DATASET ENTRIES START

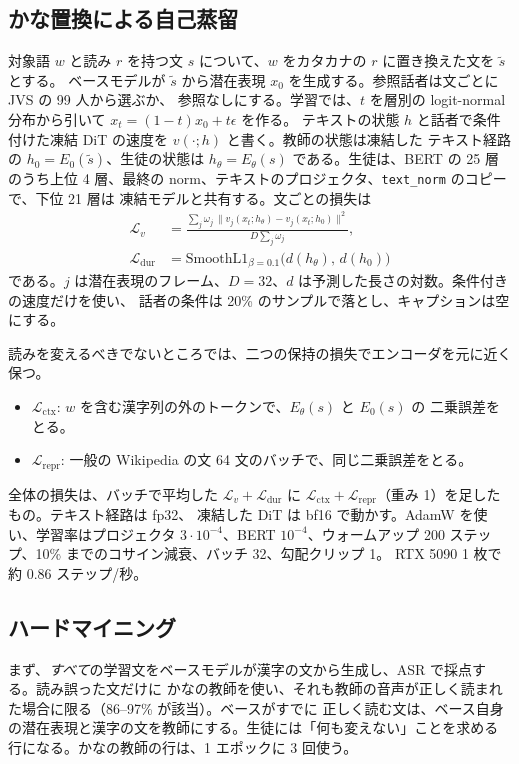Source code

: \documentclass[10pt,a4paper,twocolumn]{article}
\begin{document}
\subsection{かな置換による自己蒸留}
対象語 $w$ と読み $r$ を持つ文 $s$ について、$w$ をカタカナの $r$ に置き換えた文を $\tilde s$ とする。
ベースモデルが $\tilde s$ から潜在表現 $x_0$ を生成する。参照話者は文ごとに JVS の 99 人から選ぶか、
参照なしにする。学習では、$t$ を層別の logit-normal 分布から引いて $x_t=(1-t)x_0+t\epsilon$ を作る。
テキストの状態 $h$ と話者で条件付けた凍結 DiT の速度を $v(\cdot;h)$ と書く。教師の状態は凍結した
テキスト経路の $h_0=E_0(\tilde s)$、生徒の状態は $h_\theta=E_\theta(s)$ である。生徒は、BERT の
25 層のうち上位 4 層、最終の norm、テキストのプロジェクタ、\texttt{text\_norm} のコピーで、下位 21 層は
凍結モデルと共有する。文ごとの損失は
\begin{align}
\mathcal{L}_v &= \frac{\sum_j \omega_j\,\lVert v_j(x_t;h_\theta)-v_j(x_t;h_0)\rVert^2}{D\sum_j\omega_j},\\
\mathcal{L}_{\mathrm{dur}} &= \mathrm{SmoothL1}_{\beta=0.1}\bigl(d(h_\theta),\,d(h_0)\bigr)
\end{align}
である。$j$ は潜在表現のフレーム、$D=32$、$d$ は予測した長さの対数。条件付きの速度だけを使い、
話者の条件は 20\% のサンプルで落とし、キャプションは空にする。

読みを変えるべきでないところでは、二つの保持の損失でエンコーダを元に近く保つ。
\begin{itemize}
\item $\mathcal{L}_{\mathrm{ctx}}$: $w$ を含む漢字列の外のトークンで、$E_\theta(s)$ と $E_0(s)$ の
  二乗誤差をとる。
\item $\mathcal{L}_{\mathrm{repr}}$: 一般の Wikipedia の文 64 文のバッチで、同じ二乗誤差をとる。
\end{itemize}
全体の損失は、バッチで平均した $\mathcal{L}_v+\mathcal{L}_{\mathrm{dur}}$ に
$\mathcal{L}_{\mathrm{ctx}}+\mathcal{L}_{\mathrm{repr}}$（重み 1）を足したもの。テキスト経路は fp32、
凍結した DiT は bf16 で動かす。AdamW を使い、学習率はプロジェクタ $3\cdot10^{-4}$、BERT
$10^{-4}$、ウォームアップ 200 ステップ、10\% までのコサイン減衰、バッチ 32、勾配クリップ 1。
RTX 5090 1 枚で約 0.86 ステップ/秒。

\subsection{ハードマイニング}
まず、\emph{すべて}の学習文をベースモデルが漢字の文から生成し、ASR で採点する。読み誤った文だけに
かなの教師を使い、それも教師の音声が正しく読まれた場合に限る（86--97\% が該当）。ベースがすでに
正しく読む文は、ベース自身の潜在表現と漢字の文を教師にする。生徒には「何も変えない」ことを求める
行になる。かなの教師の行は、1 エポックに 3 回使う。
\end{document}
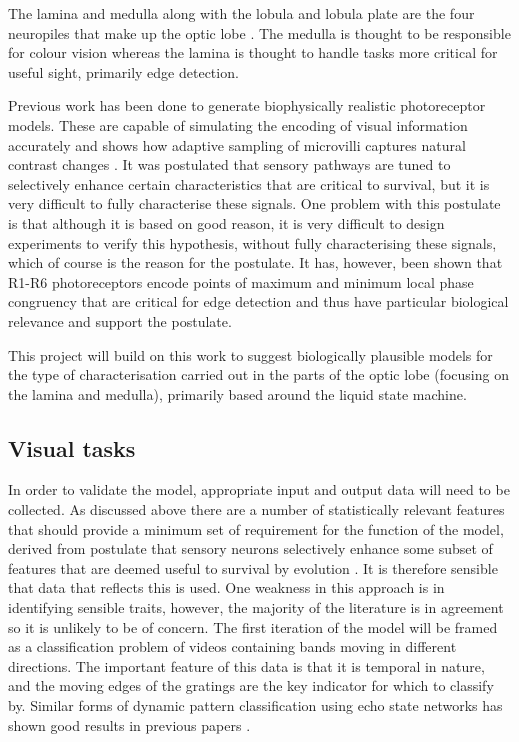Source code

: \documentclass[fleqn,12pt]{wlscirep}
\begin{document}
The lamina and medulla along with the lobula and lobula plate are the four neuropiles that make up the optic lobe \cite{morante_color_2008}. The medulla is thought to be responsible for colour vision \cite{morante_color_2008} whereas the lamina is thought to handle tasks more critical for useful sight, primarily edge detection.

Previous work has been done to generate biophysically realistic photoreceptor models. These are capable of simulating the encoding of visual information accurately and shows how adaptive sampling of microvilli captures natural contrast changes \cite{song_stochastic_2012}. It was postulated that sensory pathways are tuned to selectively enhance certain characteristics that are critical to survival, but it is very difficult to fully characterise these signals.  One problem with this postulate is that although it is based on good reason, it is very difficult to design experiments to verify this hypothesis, without fully characterising these signals, which of course is the reason for the postulate. It has, however, been shown that R1-R6 photoreceptors encode points of maximum and minimum local phase congruency that are critical for edge detection \cite{friederich_fly_2016} and thus have particular biological relevance and support the postulate.

This project will build on this work to suggest biologically plausible models for the type of characterisation carried out in the parts of the optic lobe (focusing on the lamina and medulla), primarily based around the liquid state machine.

\subsection*{Visual tasks}
In order to validate the model, appropriate input and output data will need to be collected. As discussed above there are a number of statistically relevant features that should provide a minimum set of requirement for the function of the model, derived from postulate that sensory neurons selectively enhance some subset of features that are deemed useful to survival by evolution \cite{friederich_fly_2016}\cite{simoncelli_natural_2001}. It is therefore sensible that data that reflects this is used. One weakness in this approach is in identifying sensible traits, however, the majority of the literature is in agreement so it is unlikely to be of concern. The first iteration of the model will be framed as a classification problem of videos containing bands moving in different directions. The important feature of this data is that it is temporal in nature, and the moving edges of the gratings are the key indicator for which to classify by. Similar forms of dynamic pattern classification using echo state networks has shown good results in previous papers \cite{tanaka_recent_2018}.
\end{document}
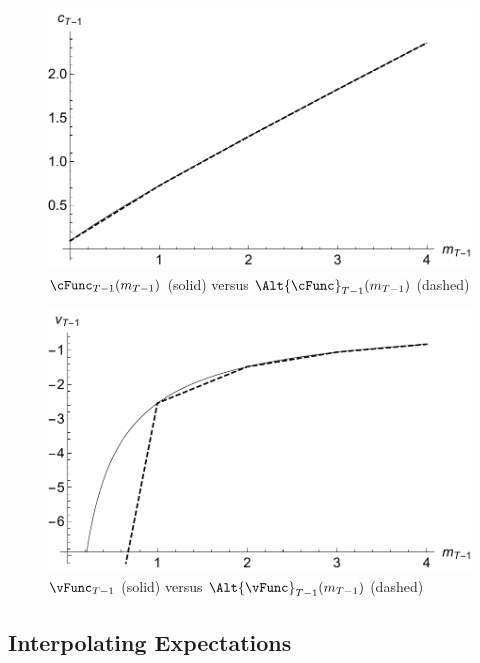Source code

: \documentclass[titlepage]{\econtex}
\begin{document}
\hypertarget{PlotcTm1Simple}{}
\begin{figure}
        \includegraphics{./Figures/PlotcTm1Simple}
         \caption{$\cFunc_{T-1}({m}_{T-1})$ (solid) versus $\Alt{\cFunc}_{T-1}({m}_{T-1})$ (dashed)}
        \label{fig:PlotcTm1Simple}
\end{figure}

\hypertarget{PlotvTm1Simple}{}
\begin{figure}
        \includegraphics{./Figures/PlotVTm1Simple}
        \caption{$\vFunc_{T-1}$ (solid) versus $\Alt{\vFunc}_{T-1}({m}_{T-1})$ (dashed)}
        \label{fig:PlotVTm1Simple}
\end{figure}

\hypertarget{Interpolating-Expectations}{}
\subsection{Interpolating Expectations}

\end{document}
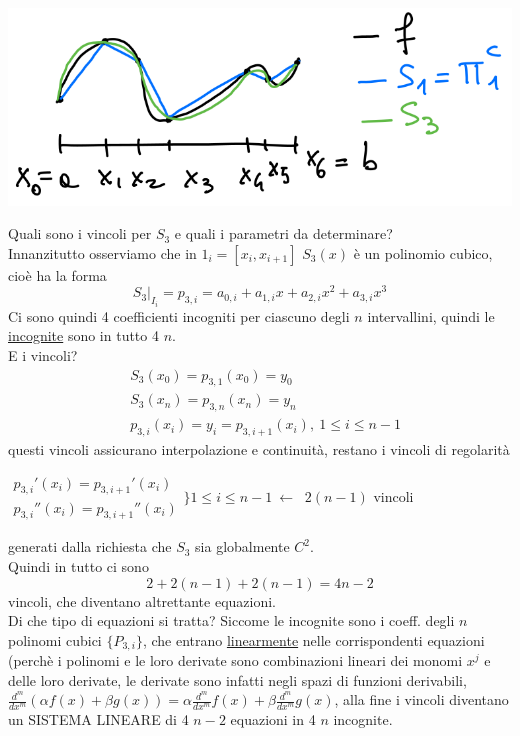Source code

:\documentclass[12pt,a4paper]{article}
\begin{document}
\begin{center}
    \includegraphics[scale=0.4]{img_pag23.png}
\end{center}
Quali sono i vincoli per $S_3$ e quali i parametri da determinare?\\
Innanzitutto osserviamo che in $1_i=[x_i,x_{i+1}]$ $S_3(x)$ è un polinomio cubico, cioè ha la forma 
\begin{equation*}
    S_3 \vert _{I_i} = p_{3,i} = a_{0,i} + a_{1,i}x + a_{2,i}x^2 + a_{3,i}x^3
\end{equation*}
Ci sono quindi 4 coefficienti incogniti per ciascuno degli $n$ intervallini, quindi le \uline{incognite} sono in tutto 4 $n$. \\
E i vincoli?
\begin{align*}
 & S_3(x_0)=p_{3,1}(x_0)=y_0 \\ 
 & S_3(x_n)=p_{3,n}(x_n)=y_n\\ 
 & p_{3,i}(x_i)=y_i=p_{3,i+1}(x_i), \ 1 \leq i \leq n-1 
\end{align*}
questi vincoli assicurano interpolazione e continuità, restano i vincoli di regolarità\\
\begin{center}
$\begin{matrix}
p_{3,i}'(x_i) = p_{3,i+1}'(x_i)\\
p_{3,i}''(x_i) = p_{3,i+1}''(x_i)
\end{matrix}$$\biggl\}1 \leq i \leq n-1 \ \longleftarrow \ $ $2(n-1)$ vincoli 
\end{center}
generati dalla richiesta che $S_3$ sia globalmente $C^2.$\\ 
Quindi in tutto ci sono 
\begin{equation*}
    2 + 2(n-1) + 2(n-1) = 4n-2
\end{equation*}
vincoli, che diventano altrettante equazioni.\\
Di che tipo di equazioni si tratta? Siccome le incognite sono i coeff. degli $n$ polinomi cubici $\{P_{3,i}\}$, che entrano \uline{linearmente} nelle corrispondenti equazioni (perchè i polinomi e le loro derivate sono combinazioni lineari dei monomi $x^j$ e delle loro derivate, le derivate sono infatti negli spazi di funzioni derivabili, $\frac{d^m}{dx^m}(\alpha f(x) + \beta g(x)) = \alpha \frac{d^m}{dx^m} f(x) + \beta \frac{d^m}{dx^m} g(x) $, alla fine i vincoli diventano un SISTEMA LINEARE di 4 $n-2$ equazioni in 4 $n$ incognite. \\
\end{document}
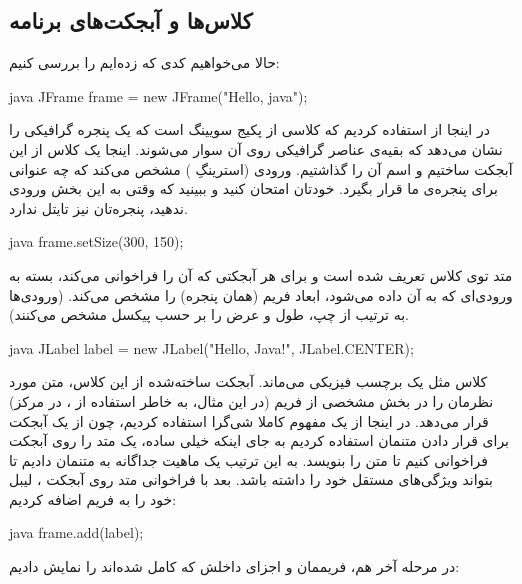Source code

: \subsection{کلاس‌ها و آبجکت‌های برنامه }

حالا می‌خواهیم کدی که زده‌ایم را بررسی کنیم:

\begin{codebox}{java}
JFrame frame = new JFrame("Hello, java");
\end{codebox}

در اینجا از  استفاده کردیم که کلاسی از پکیج سویینگ
است که یک پنجره گرافیکی را نشان می‌دهد که بقیه‌ی عناصر گرافیکی روی آن سوار
می‌شوند. اینجا یک کلاس از این آبجکت ساختیم و اسم آن را 
گذاشتیم. ورودی (استرینگِ  ) مشخص می‌کند که چه
عنوانی برای پنجره‌ی ما قرار بگیرد. خودتان امتحان کنید و ببینید که وقتی به
این بخش ورودی ندهید، پنجره‌تان نیز تایتل ندارد.

\begin{codebox}{java}
frame.setSize(300, 150);
\end{codebox}

متد  توی کلاس  تعریف شده است
و برای هر آبجکتی که آن را فراخوانی می‌کند، بسته به ورودی‌ای که به آن داده
می‌شود، ابعاد فریم (همان پنجره) را مشخص می‌کند. (ورودی‌ها به ترتیب از چپ،
طول و عرض را بر حسب پیکسل مشخص می‌کنند).

\begin{codebox}{java}
JLabel label = new JLabel("Hello, Java!", JLabel.CENTER);
\end{codebox}

کلاس  مثل یک برچسب فیزیکی می‌ماند. آبجکت ساخته‌شده از
این کلاس، متن مورد نظرمان را در بخش مشخصی از فریم (در این مثال، به خاطر
استفاده از  ، در مرکز) قرار می‌دهد. در اینجا از یک
مفهوم کاملا شی‌گرا استفاده کردیم، چون از یک آبجکت برای قرار دادن متنمان
استفاده کردیم به جای اینکه خیلی ساده، یک متد را روی آبجکت 
فراخوانی کنیم تا متن را بنویسد. به این ترتیب یک ماهیت جداگانه به متنمان
دادیم تا بتواند ویژگی‌های مستقل خود را داشته باشد. بعد با فراخوانی متد
 روی آبجکت ، لیبل خود را به فریم
اضافه کردیم:

\begin{codebox}{java}
frame.add(label);
\end{codebox}

در مرحله آخر هم، فریممان و اجزای داخلش که کامل شده‌اند را نمایش دادیم:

DATASET ENTRIES END

EXERCISE → Determine the number of lines in the data that contain "استفاده" as a word or string, and state only that number.

ANSWER BOX → 4